At this moment in matrimonial M&A, TroncUs has split, but the latter isn't content with the single life.
Tronc (TRNC) , the third-largest U.S. newspaper company, has walked away from its offer to buy Us Weekly, telling magazine owner Wenner Media on Friday that it decided not to finalize and announce the deal this week, as the companies had planned, several confidential sources with knowledge of the latest developments said.
American Media, familiar to those still perusing supermarket checkout reading options, has quickly re-entered the picture as a suitor. AMI, the owner of the National Enquirer, Star, OK!, Soap Opera Digest and Men's Fitness, will likely close its own deal to buy Us Weekly as soon as this week, according to the same sources, for a purchase price that could reach $100 million.

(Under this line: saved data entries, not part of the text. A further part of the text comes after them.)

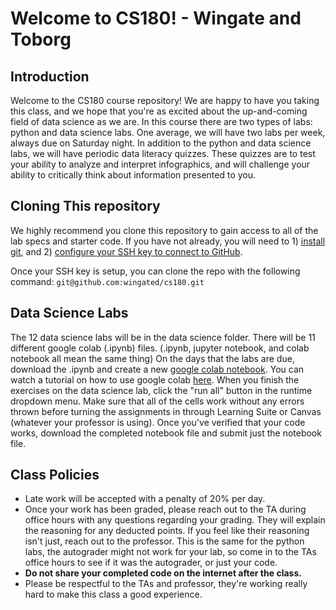 # Welcome to CS180! - Wingate and Toborg
## Introduction
Welcome to the CS180 course repository! We are happy to have you taking this class, and we hope that you're as excited about the up-and-coming field of data science as we are. In this course there are two types of labs: python and data science labs. One average, we will have two labs per week, always due on Saturday night. In addition to the python and data science labs, we will have periodic data literacy quizzes. These quizzes are to test your ability to analyze and interpret infographics, and will challenge your ability to critically think about information presented to you.

## Cloning This repository

We highly recommend you clone this repository to gain access to all of the lab specs and starter code. If you have not already, you will need to 1) [install git](https://www.atlassian.com/git/tutorials/install-git), and 2) [configure your SSH key to connect to GitHub](https://docs.github.com/en/authentication/connecting-to-github-with-ssh).

Once your SSH key is setup, you can clone the repo with the following command: `git@github.com:wingated/cs180.git`

## Data Science Labs
The 12 data science labs will be in the data science folder. There will be 11 different google colab (.ipynb) files. (.ipynb, jupyter notebook, and colab notebook all mean the same thing) On the days that the labs are due, download the .ipynb and create a new [google colab notebook](https://colab.research.google.com/). You can watch a tutorial on how to use google colab [here](https://www.youtube.com/watch?v=WFvY3qgtMqM&ab_channel=MarkKeith). When you finish the exercises on the data science lab, click the "run all" button in the runtime dropdown menu. Make sure that all of the cells work without any errors thrown before turning the assignments in through Learning Suite or Canvas (whatever your professor is using). Once you've verified that your code works, download the completed notebook file and submit just the notebook file.

## Class Policies
- Late work will be accepted with a penalty of 20% per day.
- Once your work has been graded, please reach out to the TA during office hours with any questions regarding your grading. They will explain the reasoning for any deducted points. If you feel like their reasoning isn't just, reach out to the professor. This is the same for the python labs, the autograder might not work for your lab, so come in to the TAs office hours to see if it was the autograder, or just your code.
- **Do not share your completed code on the internet after the class.**
- Please be respectful to the TAs and professor, they're working really hard to make this class a good experience.
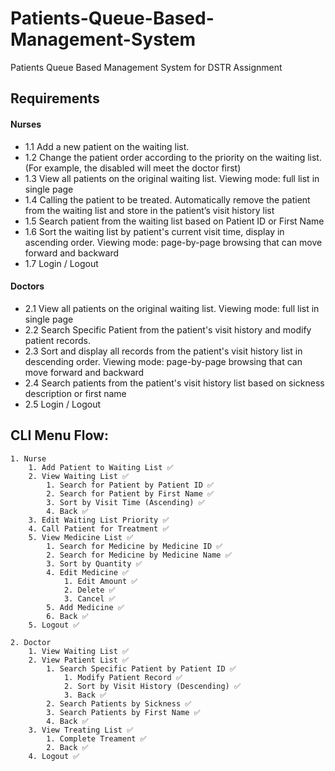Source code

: # Patients-Queue-Based-Management-System
Patients Queue Based Management System for DSTR Assignment

## Requirements

#### Nurses
  - 1.1 Add a new patient on the waiting list.
  - 1.2 Change the patient order according to the priority on the waiting list. (For example, the disabled will meet the doctor first)
  - 1.3 View all patients on the original waiting list. Viewing mode: full list in single page
  - 1.4 Calling the patient to be treated. Automatically remove the patient from the waiting list and store in the patient’s visit history list
  - 1.5 Search patient from the waiting list based on Patient ID or First Name
  - 1.6 Sort the waiting list by patient's current visit time, display in ascending order. Viewing mode: page-by-page browsing that can move forward and backward
  - 1.7 Login / Logout

#### Doctors
  - 2.1 View all patients on the original waiting list. Viewing mode: full list in single page
  - 2.2 Search Specific Patient from the patient's visit history and modify patient records.
  - 2.3 Sort and display all records from the patient's visit history list in descending order. Viewing mode: page-by-page browsing that can move forward and backward
  - 2.4 Search patients from the patient's visit history list based on sickness description or first name
  - 2.5 Login / Logout

## CLI Menu Flow:

	1. Nurse
		1. Add Patient to Waiting List ✅
		2. View Waiting List ✅
			1. Search for Patient by Patient ID ✅
			2. Search for Patient by First Name ✅
			3. Sort by Visit Time (Ascending) ✅
			4. Back ✅
		3. Edit Waiting List Priority ✅
		4. Call Patient for Treatment ✅ 
		5. View Medicine List ✅
			1. Search for Medicine by Medicine ID ✅
			2. Search for Medicine by Medicine Name ✅
			3. Sort by Quantity ✅
			4. Edit Medicine ✅
				1. Edit Amount ✅
				2. Delete ✅
				3. Cancel ✅
			5. Add Medicine ✅
			6. Back ✅
		5. Logout ✅
	
	2. Doctor
		1. View Waiting List ✅
		2. View Patient List ✅
			1. Search Specific Patient by Patient ID ✅
				1. Modify Patient Record ✅
				2. Sort by Visit History (Descending) ✅
				3. Back ✅
			2. Search Patients by Sickness ✅
			3. Search Patients by First Name ✅
			4. Back ✅
		3. View Treating List ✅
			1. Complete Treament ✅
			2. Back ✅
		4. Logout ✅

The parties -- Wenner Media, AMI and Tronc -- all refused comment on the dealmaking.
Tronc shares on Tuesday afternoon were flat at $13.11.
If completed, AMI's purchase of Us Weekly would serve as the latest marker of roil and consolidation in the entertainment/celebrity press. Both The Hollywood Reporter and Billboard remain available for sale by Eldridge Industries, and, of course, Time (TIME) is in the final stages of its auction, the centerpiece of which is People.
Watchers of Tronc and the newspaper industry will see still another reason to marvel at the actions of Tronc Chairman Michael Ferro. He and his executive teams had done rounds of due diligence on Us Weekly over a number of weeks, and agreement was reached on all terms, sources said. Why then did Tronc pull out at the last moment?
Insiders have nothing but speculation. "Maybe Ferro got some feedback after the press of the deal," one source close to the company said. Indeed, at least one longstanding board member voiced his opposition, sources said. It's also possible that Tronc Vice Chairman Patrick Soon-Shiong, who like Ferro has been buying up more of Tronc's shares, didn't support the strategy behind the acquisition.
TheStreet laid out, and raised questions about, that strategy last week. In short, within a global entertainment-centered strategy, Us Weekly was intended to provide Tronc both with more digital audience and more digital revenue. Further, the magazine's robust digital content was to be further distributed through rebuilt Tronc newspapers sites, from the Los Angeles Times to Baltimore Sun.
Ferro and his executive team may have one more reason for walking away. The company has said it is in the hunt for additional acquisitions this year; those could cost three to four times the price of Us Weekly. Tronc closed 2016 with about $200 million in cash, so it may be shepherding some of that for other deals.